20/12/2024

Amanheci nas entranhas da cidade. Cheira a frio e cansaço pelas ruas. Tudo parece ter sabor de abandono. São, talvez, imensas as formas possíveis de abandonar algo ou alguém. De nos abandonarmos. 

Caminhei as ruas como se a única possibilidade fosse chegar ao destino. Caminhei com o sangue fora da pele, com o grito fora da boca, com a certeza fora de mim. 

O que permanece no abandono é a despertença.

Se não pertenço aqui, quem serei eu?

17/12/2024

Despertei de dentro da noite com um grito de tua voz espalhada sobre meu ventre. Fechei de novo os olhos e perscutei-te no silêncio segurando-te a voz com as minhas mãos abertas.


11/12/2024

Supus que a raiva iria cessar.

Acreditei como se acredita cegamente nas coisas que, na verdade, não existem senão em nós mesmos. 

Mas a raiva não parou. 

Escorre como um manto de lava incandescente por dentro do corpo do meu sangue. Jorra no fel das minhas palavras e consome tudo o que restava das cinzas da minha esperança.

09/12/2024

ReGrESso

Parei na rua por um momento, devagar, sem permitir a pressa dos dias. Escutei o sol na minha pele. Senti o silêncio que vem de dentro, obliterar o ruído da cidade. Um momento de claridade, enquanto fechei os olhos devagar, e compreendi tudo. 

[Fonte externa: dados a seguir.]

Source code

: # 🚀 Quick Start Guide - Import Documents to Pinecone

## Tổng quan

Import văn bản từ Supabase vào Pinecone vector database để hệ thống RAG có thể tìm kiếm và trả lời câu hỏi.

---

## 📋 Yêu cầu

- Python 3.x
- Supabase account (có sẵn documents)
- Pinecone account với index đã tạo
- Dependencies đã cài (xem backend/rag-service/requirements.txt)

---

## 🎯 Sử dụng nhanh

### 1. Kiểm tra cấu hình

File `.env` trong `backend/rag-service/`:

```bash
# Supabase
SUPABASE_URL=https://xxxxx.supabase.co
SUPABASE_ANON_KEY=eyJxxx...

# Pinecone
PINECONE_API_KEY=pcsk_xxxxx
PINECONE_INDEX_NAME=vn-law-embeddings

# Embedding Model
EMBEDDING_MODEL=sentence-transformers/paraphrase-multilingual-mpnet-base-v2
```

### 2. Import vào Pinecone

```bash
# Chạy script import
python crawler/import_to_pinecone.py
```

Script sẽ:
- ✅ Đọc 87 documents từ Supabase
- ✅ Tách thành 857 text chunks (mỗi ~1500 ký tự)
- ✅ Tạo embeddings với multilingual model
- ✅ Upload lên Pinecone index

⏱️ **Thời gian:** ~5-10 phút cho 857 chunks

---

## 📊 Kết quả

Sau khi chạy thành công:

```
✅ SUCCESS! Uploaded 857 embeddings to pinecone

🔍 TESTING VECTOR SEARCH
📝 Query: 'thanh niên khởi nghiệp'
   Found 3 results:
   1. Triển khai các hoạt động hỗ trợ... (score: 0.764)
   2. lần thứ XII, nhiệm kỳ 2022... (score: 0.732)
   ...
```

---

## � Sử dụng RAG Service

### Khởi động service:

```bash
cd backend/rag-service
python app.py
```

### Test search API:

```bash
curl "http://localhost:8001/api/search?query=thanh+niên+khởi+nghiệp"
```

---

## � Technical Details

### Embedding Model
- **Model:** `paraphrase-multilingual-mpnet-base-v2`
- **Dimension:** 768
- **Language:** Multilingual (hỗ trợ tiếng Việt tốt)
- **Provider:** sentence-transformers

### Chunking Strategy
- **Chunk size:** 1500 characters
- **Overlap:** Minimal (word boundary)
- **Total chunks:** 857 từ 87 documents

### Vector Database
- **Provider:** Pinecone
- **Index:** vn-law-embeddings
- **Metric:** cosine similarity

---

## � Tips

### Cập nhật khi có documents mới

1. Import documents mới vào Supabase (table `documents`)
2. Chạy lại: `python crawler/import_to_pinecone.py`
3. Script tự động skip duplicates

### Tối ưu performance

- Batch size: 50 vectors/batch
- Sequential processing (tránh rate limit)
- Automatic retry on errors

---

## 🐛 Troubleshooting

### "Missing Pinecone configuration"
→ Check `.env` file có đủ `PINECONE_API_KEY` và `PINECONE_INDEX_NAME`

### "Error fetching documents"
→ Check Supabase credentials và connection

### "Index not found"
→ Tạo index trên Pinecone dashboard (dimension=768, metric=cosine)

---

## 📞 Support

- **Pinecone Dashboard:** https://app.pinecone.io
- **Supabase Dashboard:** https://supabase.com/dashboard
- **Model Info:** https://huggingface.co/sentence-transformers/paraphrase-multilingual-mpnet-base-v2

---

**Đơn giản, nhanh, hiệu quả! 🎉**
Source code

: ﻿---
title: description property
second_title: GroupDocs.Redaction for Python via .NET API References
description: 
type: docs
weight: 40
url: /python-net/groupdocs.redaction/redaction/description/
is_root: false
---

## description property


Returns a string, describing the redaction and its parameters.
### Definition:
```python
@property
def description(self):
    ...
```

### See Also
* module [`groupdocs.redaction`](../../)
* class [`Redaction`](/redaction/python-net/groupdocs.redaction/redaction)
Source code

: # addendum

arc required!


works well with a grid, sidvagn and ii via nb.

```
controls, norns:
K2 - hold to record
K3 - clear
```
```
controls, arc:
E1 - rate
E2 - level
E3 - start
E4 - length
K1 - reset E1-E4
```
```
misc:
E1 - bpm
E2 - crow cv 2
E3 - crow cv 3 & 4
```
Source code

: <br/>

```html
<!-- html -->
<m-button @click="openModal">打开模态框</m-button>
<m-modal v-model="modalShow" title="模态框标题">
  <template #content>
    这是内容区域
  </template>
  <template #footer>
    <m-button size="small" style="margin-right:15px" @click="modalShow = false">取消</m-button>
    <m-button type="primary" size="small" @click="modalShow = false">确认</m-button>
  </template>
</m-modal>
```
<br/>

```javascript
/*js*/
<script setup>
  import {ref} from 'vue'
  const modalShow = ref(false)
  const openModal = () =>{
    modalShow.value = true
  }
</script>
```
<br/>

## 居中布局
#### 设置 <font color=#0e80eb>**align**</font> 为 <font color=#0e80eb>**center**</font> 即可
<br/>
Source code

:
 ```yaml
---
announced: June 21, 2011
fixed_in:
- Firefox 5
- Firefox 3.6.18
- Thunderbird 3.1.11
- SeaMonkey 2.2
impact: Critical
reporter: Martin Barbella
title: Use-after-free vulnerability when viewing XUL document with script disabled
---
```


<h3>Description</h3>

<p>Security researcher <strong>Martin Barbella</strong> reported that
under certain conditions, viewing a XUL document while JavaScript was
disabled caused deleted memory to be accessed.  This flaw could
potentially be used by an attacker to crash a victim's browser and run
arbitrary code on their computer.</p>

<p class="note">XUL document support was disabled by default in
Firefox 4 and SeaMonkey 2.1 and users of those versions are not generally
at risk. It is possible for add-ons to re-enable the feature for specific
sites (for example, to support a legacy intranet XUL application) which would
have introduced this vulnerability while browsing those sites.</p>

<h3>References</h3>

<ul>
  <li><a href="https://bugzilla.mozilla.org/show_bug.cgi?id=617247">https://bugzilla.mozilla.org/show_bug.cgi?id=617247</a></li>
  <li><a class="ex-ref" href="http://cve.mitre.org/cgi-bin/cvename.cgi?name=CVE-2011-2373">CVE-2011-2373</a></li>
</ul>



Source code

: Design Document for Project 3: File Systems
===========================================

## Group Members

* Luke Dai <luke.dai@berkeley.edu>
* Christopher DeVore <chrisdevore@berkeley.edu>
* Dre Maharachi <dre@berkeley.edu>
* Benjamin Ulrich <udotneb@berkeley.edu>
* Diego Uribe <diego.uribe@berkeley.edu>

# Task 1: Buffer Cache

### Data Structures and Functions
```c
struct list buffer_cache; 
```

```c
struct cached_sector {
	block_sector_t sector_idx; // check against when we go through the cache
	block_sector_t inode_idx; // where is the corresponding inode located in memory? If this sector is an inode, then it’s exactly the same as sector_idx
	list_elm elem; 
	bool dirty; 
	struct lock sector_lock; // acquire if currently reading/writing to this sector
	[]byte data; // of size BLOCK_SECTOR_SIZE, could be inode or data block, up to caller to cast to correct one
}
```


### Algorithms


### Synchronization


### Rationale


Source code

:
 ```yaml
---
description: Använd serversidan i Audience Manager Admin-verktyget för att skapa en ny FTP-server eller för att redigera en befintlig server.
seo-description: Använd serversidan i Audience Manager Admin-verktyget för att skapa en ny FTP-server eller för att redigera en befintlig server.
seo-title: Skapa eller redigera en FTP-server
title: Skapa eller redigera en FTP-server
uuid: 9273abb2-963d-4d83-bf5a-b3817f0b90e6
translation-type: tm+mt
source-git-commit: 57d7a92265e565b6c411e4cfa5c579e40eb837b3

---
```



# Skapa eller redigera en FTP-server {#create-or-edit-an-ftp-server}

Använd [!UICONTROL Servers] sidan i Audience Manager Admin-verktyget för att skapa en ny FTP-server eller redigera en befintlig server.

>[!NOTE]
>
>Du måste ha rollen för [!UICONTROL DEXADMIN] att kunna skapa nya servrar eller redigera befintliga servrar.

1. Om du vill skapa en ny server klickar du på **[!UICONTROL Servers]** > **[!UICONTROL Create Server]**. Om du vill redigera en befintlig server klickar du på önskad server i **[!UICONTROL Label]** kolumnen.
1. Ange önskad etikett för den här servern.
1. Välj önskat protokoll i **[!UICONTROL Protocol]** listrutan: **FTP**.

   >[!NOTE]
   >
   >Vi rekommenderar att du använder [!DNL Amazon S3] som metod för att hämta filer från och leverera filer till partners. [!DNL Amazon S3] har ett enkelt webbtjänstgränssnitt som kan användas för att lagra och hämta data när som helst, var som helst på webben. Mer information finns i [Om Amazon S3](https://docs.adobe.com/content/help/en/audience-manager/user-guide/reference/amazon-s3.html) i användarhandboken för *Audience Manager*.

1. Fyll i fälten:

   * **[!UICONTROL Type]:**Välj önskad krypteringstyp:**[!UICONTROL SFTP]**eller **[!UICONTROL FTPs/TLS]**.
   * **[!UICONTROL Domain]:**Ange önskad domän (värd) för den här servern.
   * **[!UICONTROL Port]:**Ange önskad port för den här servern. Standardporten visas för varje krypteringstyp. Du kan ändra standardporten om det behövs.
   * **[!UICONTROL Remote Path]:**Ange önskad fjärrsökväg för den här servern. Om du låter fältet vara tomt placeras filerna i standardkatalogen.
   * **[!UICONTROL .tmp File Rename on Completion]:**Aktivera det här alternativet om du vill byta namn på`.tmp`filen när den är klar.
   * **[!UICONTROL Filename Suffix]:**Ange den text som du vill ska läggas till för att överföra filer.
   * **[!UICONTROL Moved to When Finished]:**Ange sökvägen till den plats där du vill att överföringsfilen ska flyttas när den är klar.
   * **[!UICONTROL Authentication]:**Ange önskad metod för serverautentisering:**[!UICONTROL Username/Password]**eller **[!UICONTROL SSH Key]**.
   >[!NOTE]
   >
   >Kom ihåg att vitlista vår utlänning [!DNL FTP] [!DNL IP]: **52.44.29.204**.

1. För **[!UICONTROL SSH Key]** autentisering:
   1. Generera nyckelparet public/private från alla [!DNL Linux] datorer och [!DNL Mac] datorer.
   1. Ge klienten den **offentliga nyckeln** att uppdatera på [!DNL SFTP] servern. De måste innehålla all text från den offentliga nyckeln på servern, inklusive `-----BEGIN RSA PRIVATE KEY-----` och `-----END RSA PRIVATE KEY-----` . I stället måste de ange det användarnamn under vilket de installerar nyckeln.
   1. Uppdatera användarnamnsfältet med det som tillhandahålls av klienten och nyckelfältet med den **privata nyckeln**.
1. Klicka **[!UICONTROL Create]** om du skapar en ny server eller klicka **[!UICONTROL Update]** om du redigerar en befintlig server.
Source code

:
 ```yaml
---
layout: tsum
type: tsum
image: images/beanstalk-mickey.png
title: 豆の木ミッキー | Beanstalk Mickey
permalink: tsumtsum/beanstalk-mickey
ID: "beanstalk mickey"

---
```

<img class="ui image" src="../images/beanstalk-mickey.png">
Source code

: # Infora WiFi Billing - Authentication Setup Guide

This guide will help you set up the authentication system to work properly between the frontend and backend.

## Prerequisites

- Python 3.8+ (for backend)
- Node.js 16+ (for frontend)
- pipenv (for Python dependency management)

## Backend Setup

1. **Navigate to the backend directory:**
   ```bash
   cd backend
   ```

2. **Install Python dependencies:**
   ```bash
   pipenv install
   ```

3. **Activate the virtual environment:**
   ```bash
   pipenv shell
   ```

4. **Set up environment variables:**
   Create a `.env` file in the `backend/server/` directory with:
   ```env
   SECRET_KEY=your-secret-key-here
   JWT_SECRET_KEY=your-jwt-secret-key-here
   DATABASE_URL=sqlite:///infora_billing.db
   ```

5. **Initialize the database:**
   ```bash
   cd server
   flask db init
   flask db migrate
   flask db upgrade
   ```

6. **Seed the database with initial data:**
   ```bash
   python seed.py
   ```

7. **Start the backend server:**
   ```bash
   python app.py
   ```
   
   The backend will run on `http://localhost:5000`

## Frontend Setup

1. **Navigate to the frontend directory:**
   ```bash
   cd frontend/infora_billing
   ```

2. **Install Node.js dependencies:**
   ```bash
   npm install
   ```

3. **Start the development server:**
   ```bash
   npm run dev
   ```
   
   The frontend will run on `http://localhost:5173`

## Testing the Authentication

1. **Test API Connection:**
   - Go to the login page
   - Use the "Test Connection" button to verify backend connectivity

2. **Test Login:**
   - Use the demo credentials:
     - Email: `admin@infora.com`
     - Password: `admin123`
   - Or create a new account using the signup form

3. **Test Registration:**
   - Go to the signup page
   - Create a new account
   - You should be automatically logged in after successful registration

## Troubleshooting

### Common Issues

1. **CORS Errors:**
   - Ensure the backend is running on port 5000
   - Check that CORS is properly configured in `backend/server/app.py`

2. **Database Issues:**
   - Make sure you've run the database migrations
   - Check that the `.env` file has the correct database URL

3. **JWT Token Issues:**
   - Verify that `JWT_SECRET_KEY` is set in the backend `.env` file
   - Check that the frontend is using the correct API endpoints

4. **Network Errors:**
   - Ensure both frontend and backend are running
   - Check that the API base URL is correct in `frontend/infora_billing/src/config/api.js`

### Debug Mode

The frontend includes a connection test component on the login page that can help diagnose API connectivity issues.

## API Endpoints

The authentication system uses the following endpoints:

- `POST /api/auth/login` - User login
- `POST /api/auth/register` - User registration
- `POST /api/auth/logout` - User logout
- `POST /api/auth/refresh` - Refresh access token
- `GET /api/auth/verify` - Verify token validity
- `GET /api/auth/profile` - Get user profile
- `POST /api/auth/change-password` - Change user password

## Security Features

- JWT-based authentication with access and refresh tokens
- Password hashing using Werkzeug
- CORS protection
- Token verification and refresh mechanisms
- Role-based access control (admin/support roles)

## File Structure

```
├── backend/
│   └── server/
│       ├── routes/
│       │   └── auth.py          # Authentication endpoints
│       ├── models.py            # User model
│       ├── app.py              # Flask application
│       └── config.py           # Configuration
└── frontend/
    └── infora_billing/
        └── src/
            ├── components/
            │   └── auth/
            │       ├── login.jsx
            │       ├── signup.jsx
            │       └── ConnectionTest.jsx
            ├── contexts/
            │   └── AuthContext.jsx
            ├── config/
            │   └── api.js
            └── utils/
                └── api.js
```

Vi que sempre foram os olhos teus o que me levou de volta a esse lugar. Foram sempre teus olhos [feridos], teu olhar [vivo], tua claridade [obscura], tua intensidade [efémera], tua inconstância [consistente], teu mar [meu ar] que me fizeram sempre regressar. Impelida por tua luz, atravessei às escuras o oceano, vezes sem conta, para te [me] reencontrar. 

Compreendo, agora, que foi por ti [sempre] que regressei.


06/12/2024

Por vezes

no interior da noite

queria 

apenas

poder

segurar-te nas asas 

adormecer 

com as tuas penas 

nas minhas mãos.

05/12/2024

estou de olhos fechados. virado para a parede. nunca vi tão claramente como agora. não há nada para além de escuridão em redor. mas é agora que eu vejo. junto a pele à cal. fundo-me com a pedra. mastigo os restos de pó e deixo-me envolver pela putrefacção das formas. estou de olhos fechados a olhar para mim. só agora consigo ver tudo. cruzo os braços. quebro os ossos. vazo o interior de mim e espero. de olhos fechados. virado para ti.